Ainda é cedo para grandes conclusões, mas… promete
Texto: NUNO GALOPIM
Era preciso deixar passar algum tempo (leia-se uns episódios) antes de tirar primeiras conclusões sobre Star Trek: Discovery, a série que reativa o universo de ficção científica criado por Gene Roddenberry nos anos 60 que tem cruzado gerações num conjunto de variações entre o pequeno e o grande ecrã, a imagem real e a animação, mais os mundos da BD e da prosa… Se J.J. Abram conseguira, com os dois filmes através dos quais fez aquilo a que agora se chama o “reboot” da coisa, reativar o viço da saga no cinema (mas cautela porque o mais recente filme, já sem a sua presença ao leme, teve ação a mais e ideias a menos), porque não tentar uma abordagem semelhante para televisão? É esse o desafio que leva Star Trek: Discovery a arregaçar as mangas propondo uma narrativa que antecipa cronologicamente no tempo as aventuras originais (com Kirk, Spock e os outros “clássicos” da saga) e que, de certa forma, parece procurar desenhar o contexto galáctico no qual muita da mitologia Star Trek depois ganhou forma.
O episódio original (que na verdade eram dois para completar um primeiro arco narrativo) na verdade não parecia afastar-se muito do que seria a possível proposta narrativa e visual de um novo filme. Os ingredientes estavam lá todos, contando de novo com as figuras que se apresentavam, naves desconhecidas e pouco mais. De resto mergulhava-se no embate inesperado de uma nave da “federação” com a materialização de uma antiga profecia klingon, através da qual uma série de grandes figuras se dispunham a pegar em armas por uma velha causa. Contra a “federação”, como sempre…
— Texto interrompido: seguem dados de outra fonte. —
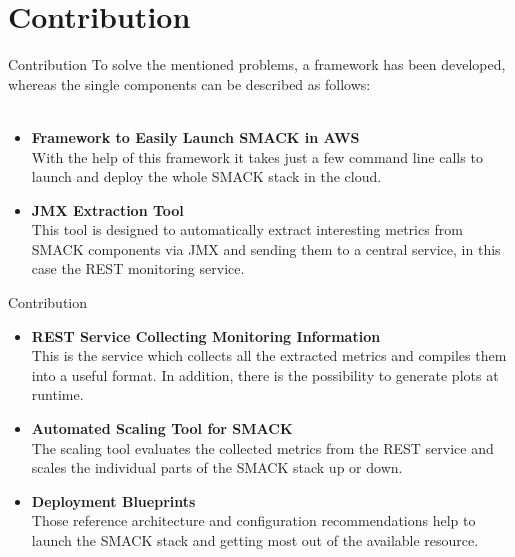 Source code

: \documentclass[10pt]{beamer}
\begin{document}
\section{Contribution}

\begin{frame}{Contribution}
	To solve the mentioned problems, a framework has been developed, whereas the single components can be described as follows:\\
	\hfill \\

	\begin{itemize}
   	 \item \textbf{Framework to Easily Launch SMACK in AWS}\\
          With the help of this framework it takes just a few command line calls to launch and deploy the whole SMACK stack in the cloud.
  	  \item \textbf{JMX Extraction Tool}\\
          This tool is designed to automatically extract interesting metrics from SMACK components via JMX and sending them to a central service, in this case the REST monitoring service.
	\end{itemize}
\end{frame}

\begin{frame}{Contribution}
	\begin{itemize}
   	 \item \textbf{REST Service Collecting Monitoring Information}\\
          This is the service which collects all the extracted metrics and compiles them into a useful format.
          In addition, there is the possibility to generate plots at runtime.
  	  \item \textbf{Automated Scaling Tool for SMACK}\\
          The scaling tool evaluates the collected metrics from the REST service and scales the individual parts of the SMACK stack up or down.
   	 \item \textbf{Deployment Blueprints}\\
          Those reference architecture and configuration recommendations help to launch the SMACK stack and getting most out of the available resource.
	\end{itemize}
\end{frame}
\end{document}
É contudo ao terceiro episódio que começa a fazer-se notar o que poder haver de diferente nesta série que procura dar nova vida a todo um universo que havia conhecido progressiva erosão nos três spin offs que se seguiram à magnífica “next generation” de finais de oitentas e inícios dos noventas. Ao contrário da norma mais habitual, que deixava bem contrastadas as figuras do “bem” e do “mal” as ideias parecem menos claras entre as figuras que começamos a acompanhar. E ao contornar o maniqueísmo fácil com que tantas vezes as séries definem o seu elenco de personagens, Star Trek: Discovery obriga a observar e acompanhar antes de uma conclusão ser possível. Estamos num tempo de incertezas, a bordo de uma nave – a Discovery – cujos objetivos não se desenham claramente nítidos, tomando a figura de uma amotinada (e condenada) como âncora e começando a desenhar ao seu redor um quadro de figuras e factos que, ao contrário do que sucedera nas séries Star Trek anteriores, nos deixam, por não termos referências maiores, perante a necessidade de aprender tudo de novo.
É claro que há aqui ganchos que nos ligam ao universo Star Trek clássico, desde a figura do embaixador vulcaniano Sarek (o pai de Spock) a regras estruturais da tecnologia e conduta da “federação”… Mas, de resto, o que mais acontecer vem com o delicioso sabor da descoberta. Que a estrutura narrativa alimenta numa trama que toma os episódios como acontecimentos a viver em sequência (apesar de cada um conter um arco narrativo que em parte se resolve ali mesmo). E que terá para já metade dos episódios desta época lançados este ano, chegando a partir de janeiro a segunda parte desta época de estreia… Um “reboot” feliz… Mas daqui a uns episódios será mais seguro afirmar se com o mesmo sucesso, ou nem por isso, dos dois filmes que J.J. Abrams juntou recentemente à saga.
“Star Trek: Discovery” está disponível via Netflix, com um episódio novo a cada semana.